So, again, is the president saying he doesn't want it but he might accept it or there's no way he's going to accept it?
SEBELIUS: Well, again, I wasn't in the specific conversations. I think what's happening now is exactly what needs to happen, as they engage in writing the bill that will mean health reform this year, and that's putting some details together. And that dialogue will go on, about how to pay for it.
The president has proposed a payment of savings and, as you say, shaving the deductions off the wealthiest Americans. He still feels that that's a better alternative than some other...
STEPHANOPOULOS: But he's not going to get...
STEPHANOPOULOS: I mean, there's just no evidence that he's going to get that. All the major leaders on the Finance Committees and the Ways and Means Committee have said that's not the way they want to go; they want something else.
SEBELIUS: Well, I think, then, you know, that discussion will continue in the House and the Senate. But, again, what we don't want to do is have, at the end of the day, a tax on benefits that actually says to employers it's better to dump the benefits that you have; it's better to put those employees in the private market without employer-based coverage. That's a bad direction to move.

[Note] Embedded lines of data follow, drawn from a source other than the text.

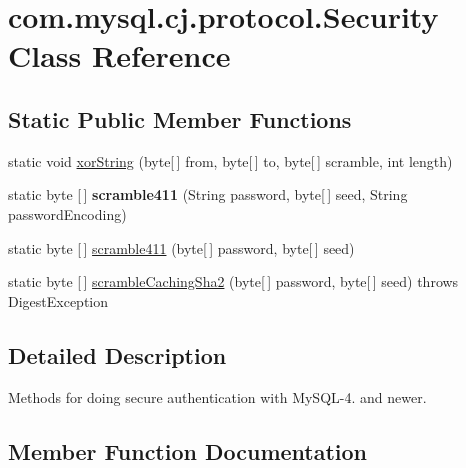 \hypertarget{classcom_1_1mysql_1_1cj_1_1protocol_1_1_security}{}\section{com.\+mysql.\+cj.\+protocol.\+Security Class Reference}
\label{classcom_1_1mysql_1_1cj_1_1protocol_1_1_security}
\subsection*{Static Public Member Functions}
\begin{DoxyCompactItemize}
\item 
static void \mbox{\hyperlink{classcom_1_1mysql_1_1cj_1_1protocol_1_1_security_a6529697fb27ef62f6a21cb347f5e4c99}{xor\+String}} (byte\mbox{[}$\,$\mbox{]} from, byte\mbox{[}$\,$\mbox{]} to, byte\mbox{[}$\,$\mbox{]} scramble, int length)
\item 
\mbox{\label{classcom_1_1mysql_1_1cj_1_1protocol_1_1_security_abe3782ad69fe2237705cbf44e28ab779}} 
static byte \mbox{[}$\,$\mbox{]} {\bfseries scramble411} (String password, byte\mbox{[}$\,$\mbox{]} seed, String password\+Encoding)
\item 
static byte \mbox{[}$\,$\mbox{]} \mbox{\hyperlink{classcom_1_1mysql_1_1cj_1_1protocol_1_1_security_a1459b1e2d3828790e1d8982e65e68b34}{scramble411}} (byte\mbox{[}$\,$\mbox{]} password, byte\mbox{[}$\,$\mbox{]} seed)
\item 
static byte \mbox{[}$\,$\mbox{]} \mbox{\hyperlink{classcom_1_1mysql_1_1cj_1_1protocol_1_1_security_a0f3d13ee7c5799791fe54f3857581bfd}{scramble\+Caching\+Sha2}} (byte\mbox{[}$\,$\mbox{]} password, byte\mbox{[}$\,$\mbox{]} seed)  throws Digest\+Exception 
\end{DoxyCompactItemize}


\subsection{Detailed Description}
Methods for doing secure authentication with My\+S\+Q\+L-\/4. and newer. 

\subsection{Member Function Documentation}
\mbox{\label{classcom_1_1mysql_1_1cj_1_1protocol_1_1_security_a1459b1e2d3828790e1d8982e65e68b34}} 
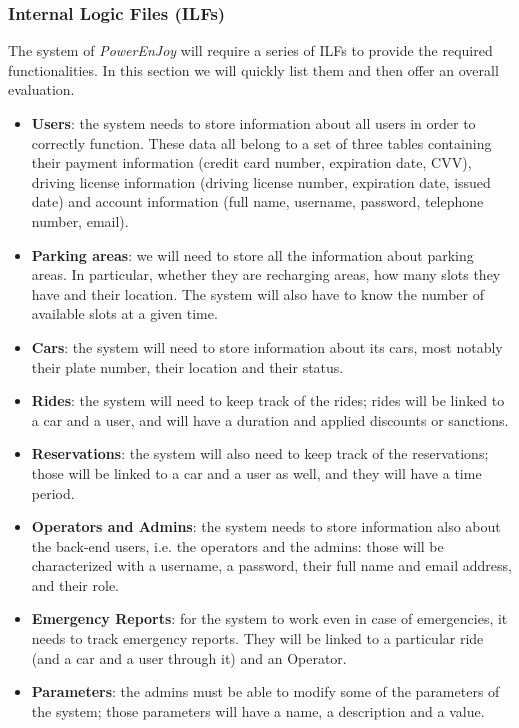 \subsubsection{Internal Logic Files (ILFs)}
The system of \textit{PowerEnJoy} will require a series of ILFs to provide the required functionalities. In this section we will quickly list them and then offer an overall evaluation.

\begin{itemize}
	\item \textbf{Users}: the system needs to store information about all users in order to correctly function. These data all belong to a set of three tables containing their payment information (credit card number, expiration date, CVV), driving license information (driving license number, expiration date, issued date) and account information (full name, username, password, telephone number, email). %
	\item \textbf{Parking areas}: we will need to store all the information about parking areas. In particular, whether they are recharging areas, how many slots they have and their location. The system will also have to know the number of available slots at a given time.
	\item \textbf{Cars}: the system will need to store information about its cars, most notably their plate number, their location and their status.
	\item \textbf{Rides}: the system will need to keep track of the rides; rides will be linked to a car and a user, and will have a duration and applied discounts or sanctions. 
	\item \textbf{Reservations}: the system will also need to keep track of the reservations; those will be linked to a car and a user as well, and they will have a time period. 
	\item \textbf{Operators and Admins}: the system needs to store information also about the back-end users, i.e. the operators and the admins: those will be characterized with a username, a password, their full name and email address, and their role.
	\item \textbf{Emergency Reports}: for the system to work even in case of emergencies, it needs to track emergency reports. They will be linked to a particular ride (and a car and a user through it) and an Operator.
	\item \textbf{Parameters}: the admins must be able to modify some of the parameters of the system; those parameters will have a name, a description and a value.
\end{itemize}

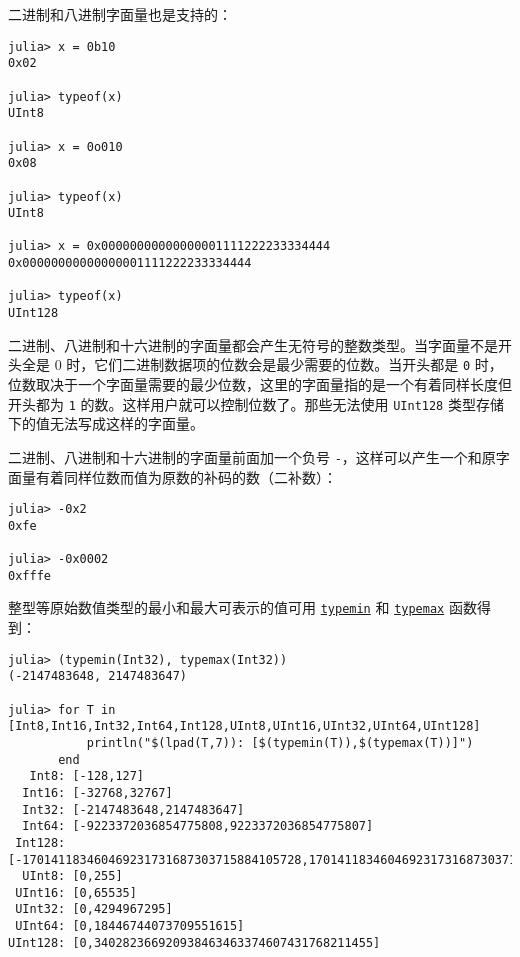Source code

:二进制和八进制字面量也是支持的：




\begin{verbatim}
julia> x = 0b10
0x02

julia> typeof(x)
UInt8

julia> x = 0o010
0x08

julia> typeof(x)
UInt8

julia> x = 0x00000000000000001111222233334444
0x00000000000000001111222233334444

julia> typeof(x)
UInt128
\end{verbatim}



二进制、八进制和十六进制的字面量都会产生无符号的整数类型。当字面量不是开头全是 0 时，它们二进制数据项的位数会是最少需要的位数。当开头都是 \texttt{0} 时，位数取决于一个字面量需要的最少位数，这里的字面量指的是一个有着同样长度但开头都为 \texttt{1} 的数。这样用户就可以控制位数了。那些无法使用 \texttt{UInt128} 类型存储下的值无法写成这样的字面量。



二进制、八进制和十六进制的字面量前面加一个负号 \texttt{-}，这样可以产生一个和原字面量有着同样位数而值为原数的补码的数（二补数）：




\begin{verbatim}
julia> -0x2
0xfe

julia> -0x0002
0xfffe
\end{verbatim}



整型等原始数值类型的最小和最大可表示的值可用 \hyperlink{3613894539247233488}{\texttt{typemin}} 和 \hyperlink{17760305803764597758}{\texttt{typemax}} 函数得到：




\begin{verbatim}
julia> (typemin(Int32), typemax(Int32))
(-2147483648, 2147483647)

julia> for T in [Int8,Int16,Int32,Int64,Int128,UInt8,UInt16,UInt32,UInt64,UInt128]
           println("$(lpad(T,7)): [$(typemin(T)),$(typemax(T))]")
       end
   Int8: [-128,127]
  Int16: [-32768,32767]
  Int32: [-2147483648,2147483647]
  Int64: [-9223372036854775808,9223372036854775807]
 Int128: [-170141183460469231731687303715884105728,170141183460469231731687303715884105727]
  UInt8: [0,255]
 UInt16: [0,65535]
 UInt32: [0,4294967295]
 UInt64: [0,18446744073709551615]
UInt128: [0,340282366920938463463374607431768211455]
\end{verbatim}



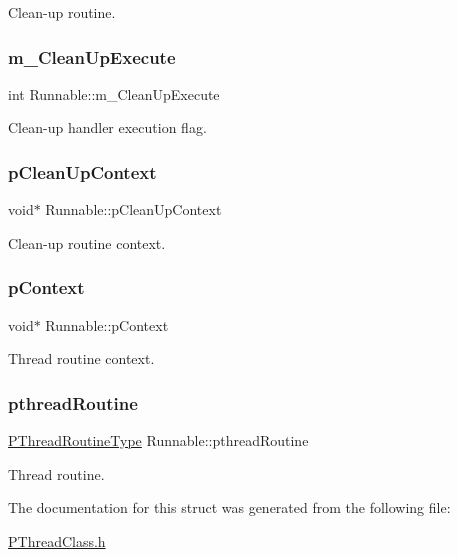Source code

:Clean-\/up routine. 

\mbox{\label{structRunnable_aee103a0bc58c7dc4a92da67eac8436fc}} 
\subsubsection{\texorpdfstring{m\+\_\+\+Clean\+Up\+Execute}{m\_CleanUpExecute}}
{\footnotesize\ttfamily int Runnable\+::m\+\_\+\+Clean\+Up\+Execute}



Clean-\/up handler execution flag. 

\mbox{\label{structRunnable_a30fc8274b7103f58fbbd56aa165692b4}} 
\subsubsection{\texorpdfstring{p\+Clean\+Up\+Context}{pCleanUpContext}}
{\footnotesize\ttfamily void$\ast$ Runnable\+::p\+Clean\+Up\+Context}



Clean-\/up routine context. 

\mbox{\label{structRunnable_a5b950239feca1d3033297fae933209e9}} 
\subsubsection{\texorpdfstring{p\+Context}{pContext}}
{\footnotesize\ttfamily void$\ast$ Runnable\+::p\+Context}



Thread routine context. 

\mbox{\label{structRunnable_ad850dfe862b73a3e9f59c5fe383bd20d}} 
\subsubsection{\texorpdfstring{pthread\+Routine}{pthreadRoutine}}
{\footnotesize\ttfamily \hyperlink{group__FUNC__DEFS_gaeef66643e734485d781ca826339879ea}{P\+Thread\+Routine\+Type} Runnable\+::pthread\+Routine}



Thread routine. 



The documentation for this struct was generated from the following file\+:\begin{DoxyCompactItemize}
\item 
\hyperlink{PThreadClass_8h}{P\+Thread\+Class.\+h}\end{DoxyCompactItemize}
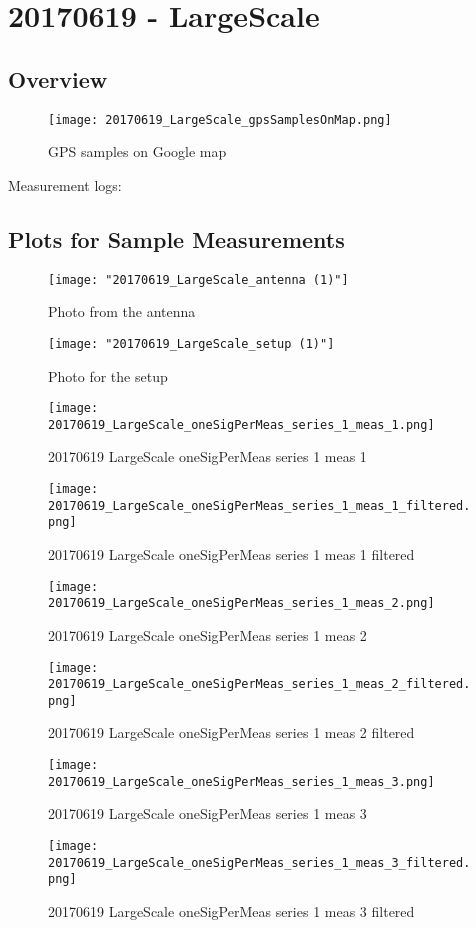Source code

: \section{20170619 - LargeScale}
\subsection{Overview}
\begin{figure}[ht] \caption{GPS samples on Google map}
\texttt{[image: 20170619\_LargeScale\_gpsSamplesOnMap.png]}\centering\end{figure}
\begin{minipage}{\textwidth} Measurement logs:

 \end{minipage}
\clearpage
\subsection{Plots for Sample Measurements}
\begin{figure}[ht] \caption{Photo from the antenna}
\texttt{[image: "20170619\_LargeScale\_antenna (1)"]}\centering\end{figure}
\begin{figure}[ht] \caption{Photo for the setup}
\texttt{[image: "20170619\_LargeScale\_setup (1)"]}\centering\end{figure}
\begin{figure}[ht] \caption{20170619 LargeScale oneSigPerMeas series 1 meas 1}
\texttt{[image: 20170619\_LargeScale\_oneSigPerMeas\_series\_1\_meas\_1.png]}\centering\end{figure}
\begin{figure}[ht] \caption{20170619 LargeScale oneSigPerMeas series 1 meas 1 filtered}
\texttt{[image: 20170619\_LargeScale\_oneSigPerMeas\_series\_1\_meas\_1\_filtered.png]}\centering\end{figure}
\begin{figure}[ht] \caption{20170619 LargeScale oneSigPerMeas series 1 meas 2}
\texttt{[image: 20170619\_LargeScale\_oneSigPerMeas\_series\_1\_meas\_2.png]}\centering\end{figure}
\begin{figure}[ht] \caption{20170619 LargeScale oneSigPerMeas series 1 meas 2 filtered}
\texttt{[image: 20170619\_LargeScale\_oneSigPerMeas\_series\_1\_meas\_2\_filtered.png]}\centering\end{figure}
\begin{figure}[ht] \caption{20170619 LargeScale oneSigPerMeas series 1 meas 3}
\texttt{[image: 20170619\_LargeScale\_oneSigPerMeas\_series\_1\_meas\_3.png]}\centering\end{figure}
\begin{figure}[ht] \caption{20170619 LargeScale oneSigPerMeas series 1 meas 3 filtered}
\texttt{[image: 20170619\_LargeScale\_oneSigPerMeas\_series\_1\_meas\_3\_filtered.png]}\centering\end{figure}
\clearpage
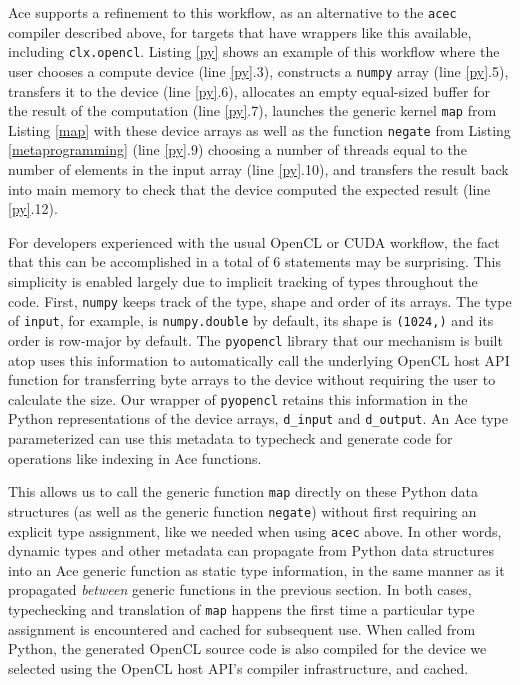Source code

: \documentclass[9pt,preprint]{sigplanconf}
\begin{document}
Ace supports a refinement to this workflow, as an alternative to the \verb|acec| compiler described above, for targets that have wrappers like this available, including \verb|clx.opencl|. Listing \ref{py} shows an example of this workflow where the user chooses a compute device (line \ref{py}.3),  constructs a \verb|numpy| array (line \ref{py}.5), transfers it to the device (line \ref{py}.6), allocates an empty equal-sized buffer for the result of the computation (line \ref{py}.7), launches the {generic} kernel \verb|map| from Listing \ref{map} with these device arrays as well as the function \verb|negate| from Listing \ref{metaprogramming} (line \ref{py}.9) choosing a number of threads equal to the number of elements in the input array (line \ref{py}.10), and transfers the result back into main memory to check that the device computed the expected result (line \ref{py}.12).

For developers experienced with the usual OpenCL or CUDA workflow, the fact that this can be accomplished in a total of 6 statements may be surprising. This simplicity is enabled largely due to  implicit tracking of types throughout the code. First, \verb|numpy| keeps track of the type, shape and order of its arrays. The type of \verb|input|, for example, is \verb|numpy.double| by default, its shape is \verb|(1024,)| and its order is row-major by default. The \verb|pyopencl| library that our mechanism is built atop uses this information to automatically call the underlying OpenCL host API function for transferring byte arrays to the device without requiring the user to calculate the size. Our wrapper of \verb|pyopencl| retains this information in the Python representations of the device arrays, \verb|d_input| and \verb|d_output|. An Ace type parameterized can use this metadata to typecheck and generate code for operations like indexing in Ace functions.

This allows us to call the generic function \verb|map| directly on these Python data structures (as well as the generic function \verb|negate|) without first requiring an explicit type assignment, like we needed when using \verb|acec| above. In other words, dynamic types and other metadata can propagate from Python data structures into an Ace generic function as static type information, in the same manner as it propagated \emph{between} generic functions in the previous section. In both cases, typechecking and translation of \verb|map| happens the first time a particular type assignment is encountered and cached for subsequent use. When called from Python, the generated OpenCL source code is also compiled for the device we selected using the OpenCL host API's compiler infrastructure, and cached. 
\end{document}
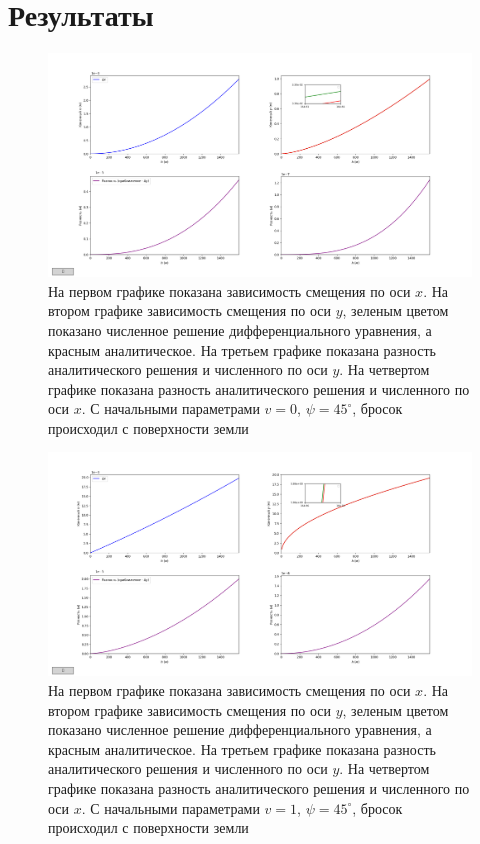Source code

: \documentclass[hoptionsi, twocolumn]{revtex4-2}
\begin{document}
\section{Результаты}
 \begin{figure}[H]
\includegraphics[width=1\textwidth]{fig_1.png}
    \caption{На первом графике показана зависимость смещения по оси $x$. На втором графике зависимость смещения по оси $y$, зеленым цветом показано численное решение дифференциального уравнения, а красным аналитическое. На третьем графике показана разность аналитического решения и численного по оси $y$. На четвертом графике показана разность аналитического решения и численного по оси $x$. С начальными параметрами $v=0$, $\psi=45^{\circ}$, бросок происходил с поверхности земли}
\end{figure}
\begin{figure}[H]
\includegraphics[width=1\textwidth]{fig_2.png}
    \caption{На первом графике показана зависимость смещения по оси $x$. На втором графике зависимость смещения по оси $y$, зеленым цветом показано численное решение дифференциального уравнения, а красным аналитическое. На третьем графике показана разность аналитического решения и численного по оси $y$. На четвертом графике показана разность аналитического решения и численного по оси $x$. С начальными параметрами $v=1$, $\psi=45^{\circ}$, бросок происходил с поверхности земли}
\end{figure}
\end{document}
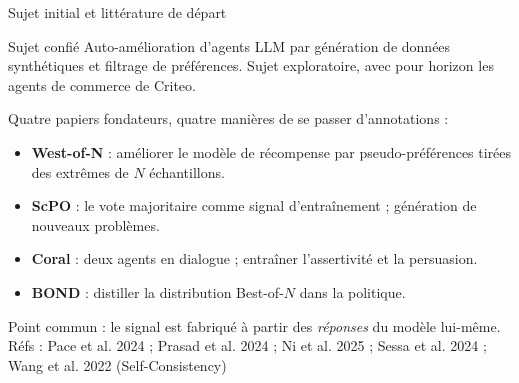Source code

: \documentclass[aspectratio=169,10pt]{beamer}
\newcommand{\refs}[1]{\vfill{\tiny\textcolor{crMid}{Réfs : #1}}}
\begin{document}
\begin{frame}{Sujet initial et littérature de départ}
\begin{block}{Sujet confié}
Auto-amélioration d'agents LLM par génération de données synthétiques et filtrage de préférences. Sujet exploratoire, avec pour horizon les agents de commerce de Criteo.
\end{block}
\vspace{0.2cm}
Quatre papiers fondateurs, quatre manières de se passer d'annotations :
\begin{itemize}
  \item \textbf{West-of-N} : améliorer le modèle de récompense par pseudo-préférences tirées des extrêmes de $N$ échantillons.
  \item \textbf{ScPO} : le vote majoritaire comme signal d'entraînement ; génération de nouveaux problèmes.
  \item \textbf{Coral} : deux agents en dialogue ; entraîner l'assertivité et la persuasion.
  \item \textbf{BOND} : distiller la distribution Best-of-$N$ dans la politique.
\end{itemize}
\vspace{0.2cm}
Point commun : le signal est fabriqué à partir des \emph{réponses} du modèle lui-même.
\refs{Pace et al. 2024 ; Prasad et al. 2024 ; Ni et al. 2025 ; Sessa et al. 2024 ; Wang et al. 2022 (Self-Consistency)}
\end{frame}
\end{document}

STEPHANOPOULOS: Is there a way to reform the treatment of those health benefits, the tax treatment of the health benefits without eliminating the complete deduction?
SEBELIUS: Well, I think that's what the Senate and House members are looking at: Is there a level above which you could tax; is there some kind of breaking point where it might be acceptable policy?
But, at this point, the president feels strongly that there are some other alternatives to pay for this.
What's unacceptable is the status quo. And there are lots of people on Capitol Hill who feel, if we just don't do anything, it will be OK. It will not be OK.
SEBELIUS: ... business and families and government.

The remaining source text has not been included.